What the exercise asks
Copy only this range: the line with "测试了tensorflow-gpu dll，whl文件的编译" through the final line of the material, inclusive at both ends.

Records supplied
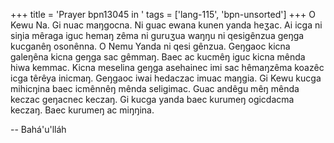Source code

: +++
title = 'Prayer bpn13045 in '
tags = ['lang-115', 'bpn-unsorted']
+++
O Kewu Na.  Gi nuac maŋgocna.  Ni guac ewana kunen yanda heʒac.  Ai icga ni siŋia mêraga iguc hemaŋ zêma ni guruʒua waŋŋu ni qesigênzua geŋga kucganêŋ osonênna.  O Nemu Yanda ni qesi gênzua. Geŋgaoc kicna galeŋêna kicna geŋga sac gêmmaŋ.  Baec ac kucmêŋ iguc kicna mênda hiwa kemmac.  Kicna meselina geŋga asehainec imi sac hêmaŋzêma koazêc icga têrêya inicmaŋ.  Geŋgaoc iwai hedaczac imuac maŋgia.  Gi Kewu kucga mihicŋina baec icmênnêŋ mênda seligimac.  Guac andêgu mêŋ mênda keczac geŋacnec keczaŋ.  Gi kucga yanda baec kurumeŋ ogicdacma keczaŋ.  Baec kurumeŋ ac miŋŋina.

-- Bahá'u'lláh
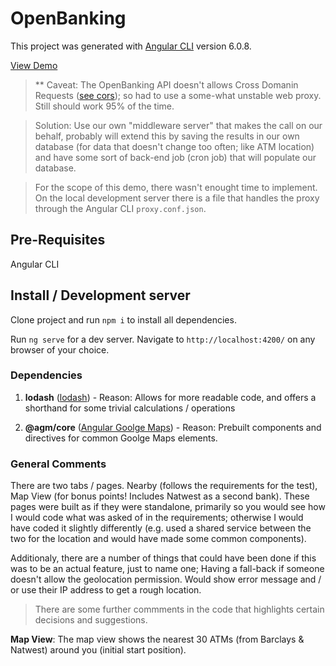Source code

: # OpenBanking

This project was generated with [Angular CLI](https://github.com/angular/angular-cli) version 6.0.8.

[View Demo](https://project-o-x.firebaseapp.com/)

> ** Caveat: The OpenBanking API doesn't allows Cross Domanin Requests ([see cors](https://developer.mozilla.org/en-US/docs/Web/HTTP/CORS)); so had to use a some-what unstable web proxy. Still should work 95% of the time. 

> Solution: 
> Use our own "middleware server" that makes the call on our behalf, probably will extend this by saving the results in our own database (for data that doesn't change too often; like ATM location) and have some sort of back-end job (cron job) that will populate our database.

> For the scope of this demo, there wasn't enought time to implement. On the local development server there is a file that handles the proxy through the Angular CLI `proxy.conf.json`.


## Pre-Requisites 

Angular CLI

## Install / Development server

Clone project and run `npm i` to install all dependencies.

Run `ng serve` for a dev server. Navigate to `http://localhost:4200/` on any browser of your choice.

### Dependencies

1. __lodash__ ([lodash](https://lodash.com/docs/4.17.10)) - Reason: Allows for more readable code, and offers a shorthand for some trivial calculations / operations

2. __@agm/core__ ([Angular Goolge Maps](https://angular-maps.com/)) - Reason: Prebuilt components and directives for common Goolge Maps elements.

### General Comments

There are two tabs / pages. Nearby (follows the requirements for the test), Map View (for bonus points! Includes Natwest as a second bank). These pages were built as if they were standalone, primarily so you would see how I would code what was asked of in the requirements; otherwise I would have coded it slightly differently (e.g. used a shared service between the two for the location and would have made some common components).

Additionaly, there are a number of things that could have been done if this was to be an actual feature, just to name one; Having a fall-back if someone doesn't allow the geolocation permission. Would show error message and / or use their IP address to get a rough location.

> There are some further commments in the code that highlights certain decisions and suggestions.

__Map View__: The map view shows the nearest 30 ATMs (from Barclays & Natwest) around you (initial start position). 
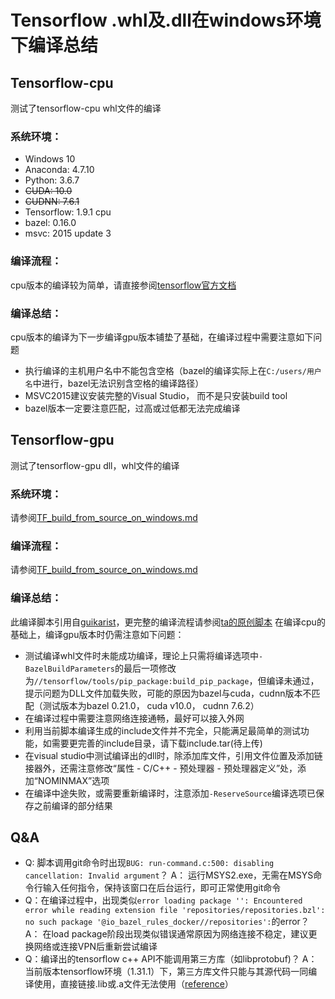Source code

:# Tensorflow .whl及.dll在windows环境下编译总结
## Tensorflow-cpu
测试了tensorflow-cpu whl文件的编译

### 系统环境：
* Windows 10
* Anaconda: 4.7.10
* Python: 3.6.7
* ~~CUDA: 10.0~~
* ~~CUDNN: 7.6.1~~
* Tensorflow: 1.9.1 cpu
* bazel: 0.16.0
* msvc: 2015 update 3

### 编译流程：
cpu版本的编译较为简单，请直接参阅[tensorflow官方文档](https://tensorflow.google.cn/install/source_windows "tensorflow官方文档")

### 编译总结：
cpu版本的编译为下一步编译gpu版本铺垫了基础，在编译过程中需要注意如下问题
* 执行编译的主机用户名中不能包含空格（bazel的编译实际上在`C:/users/用户名`中进行，bazel无法识别含空格的编译路径）
* MSVC2015建议安装完整的Visual Studio， 而不是只安装build tool
* bazel版本一定要注意匹配，过高或过低都无法完成编译

## Tensorflow-gpu
测试了tensorflow-gpu dll，whl文件的编译

### 系统环境：
请参阅[TF_build_from_source_on_windows.md](https://github.com/7oud/exp_build_win_tf/blob/master/TF_build_from_source_on_windows.md "TF_build_from_source_on_windows.md")

### 编译流程：
请参阅[TF_build_from_source_on_windows.md](https://github.com/7oud/exp_build_win_tf/blob/master/TF_build_from_source_on_windows.md "TF_build_from_source_on_windows.md")

### 编译总结：
此编译脚本引用自[guikarist](https://github.com/guikarist "guikarist")，更完整的编译流程请参阅[ta的原创脚本](https://github.com/guikarist/tensorflow-windows-build-script)
在编译cpu的基础上，编译gpu版本时仍需注意如下问题：
* 测试编译whl文件时未能成功编译，理论上只需将编译选项中`-BazelBuildParameters`的最后一项修改为`//tensorflow/tools/pip_package:build_pip_package`，但编译未通过，提示问题为DLL文件加载失败，可能的原因为bazel与cuda，cudnn版本不匹配（测试版本为bazel 0.21.0， cuda v10.0， cudnn 7.6.2）
* 在编译过程中需要注意网络连接通畅，最好可以接入外网
* 利用当前脚本编译生成的include文件并不完全，只能满足最简单的测试功能，如需要更完善的include目录，请下载include.tar(待上传)
* 在visual studio中测试编译出的dll时，除添加库文件，引用文件位置及添加链接器外，还需注意修改“属性 - C/C++ - 预处理器 - 预处理器定义”处，添加“NOMINMAX”选项
* 在编译中途失败，或需要重新编译时，注意添加`-ReserveSource`编译选项已保存之前编译的部分结果

## Q&A
* Q: 脚本调用git命令时出现`BUG: run-command.c:500: disabling cancellation: Invalid argument`？
A： 运行MSYS2.exe，无需在MSYS命令行输入任何指令，保持该窗口在后台运行，即可正常使用git命令
* Q：在编译过程中，出现类似`error loading package '': Encountered error while reading extension file 'repositories/repositories.bzl': no such package '@io_bazel_rules_docker//repositories':`的error？
A： 在load package阶段出现类似错误通常原因为网络连接不稳定，建议更换网络或连接VPN后重新尝试编译
* Q：编译出的tensorflow c++ API不能调用第三方库（如libprotobuf)？
A： 当前版本tensorflow环境（1.31.1）下，第三方库文件只能与其源代码一同编译使用，直接链接.lib或.a文件无法使用（[reference](https://github.com/guikarist/tensorflow-windows-build-script/issues/21)）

Result of this exercise
测试了tensorflow-gpu dll，whl文件的编译

### 系统环境：
请参阅[TF_build_from_source_on_windows.md](https://github.com/7oud/exp_build_win_tf/blob/master/TF_build_from_source_on_windows.md "TF_build_from_source_on_windows.md")

### 编译流程：
请参阅[TF_build_from_source_on_windows.md](https://github.com/7oud/exp_build_win_tf/blob/master/TF_build_from_source_on_windows.md "TF_build_from_source_on_windows.md")

### 编译总结：
此编译脚本引用自[guikarist](https://github.com/guikarist "guikarist")，更完整的编译流程请参阅[ta的原创脚本](https://github.com/guikarist/tensorflow-windows-build-script)
在编译cpu的基础上，编译gpu版本时仍需注意如下问题：
* 测试编译whl文件时未能成功编译，理论上只需将编译选项中`-BazelBuildParameters`的最后一项修改为`//tensorflow/tools/pip_package:build_pip_package`，但编译未通过，提示问题为DLL文件加载失败，可能的原因为bazel与cuda，cudnn版本不匹配（测试版本为bazel 0.21.0， cuda v10.0， cudnn 7.6.2）
* 在编译过程中需要注意网络连接通畅，最好可以接入外网
* 利用当前脚本编译生成的include文件并不完全，只能满足最简单的测试功能，如需要更完善的include目录，请下载include.tar(待上传)
* 在visual studio中测试编译出的dll时，除添加库文件，引用文件位置及添加链接器外，还需注意修改“属性 - C/C++ - 预处理器 - 预处理器定义”处，添加“NOMINMAX”选项
* 在编译中途失败，或需要重新编译时，注意添加`-ReserveSource`编译选项已保存之前编译的部分结果

## Q&A
* Q: 脚本调用git命令时出现`BUG: run-command.c:500: disabling cancellation: Invalid argument`？
A： 运行MSYS2.exe，无需在MSYS命令行输入任何指令，保持该窗口在后台运行，即可正常使用git命令
* Q：在编译过程中，出现类似`error loading package '': Encountered error while reading extension file 'repositories/repositories.bzl': no such package '@io_bazel_rules_docker//repositories':`的error？
A： 在load package阶段出现类似错误通常原因为网络连接不稳定，建议更换网络或连接VPN后重新尝试编译
* Q：编译出的tensorflow c++ API不能调用第三方库（如libprotobuf)？
A： 当前版本tensorflow环境（1.31.1）下，第三方库文件只能与其源代码一同编译使用，直接链接.lib或.a文件无法使用（[reference](https://github.com/guikarist/tensorflow-windows-build-script/issues/21)）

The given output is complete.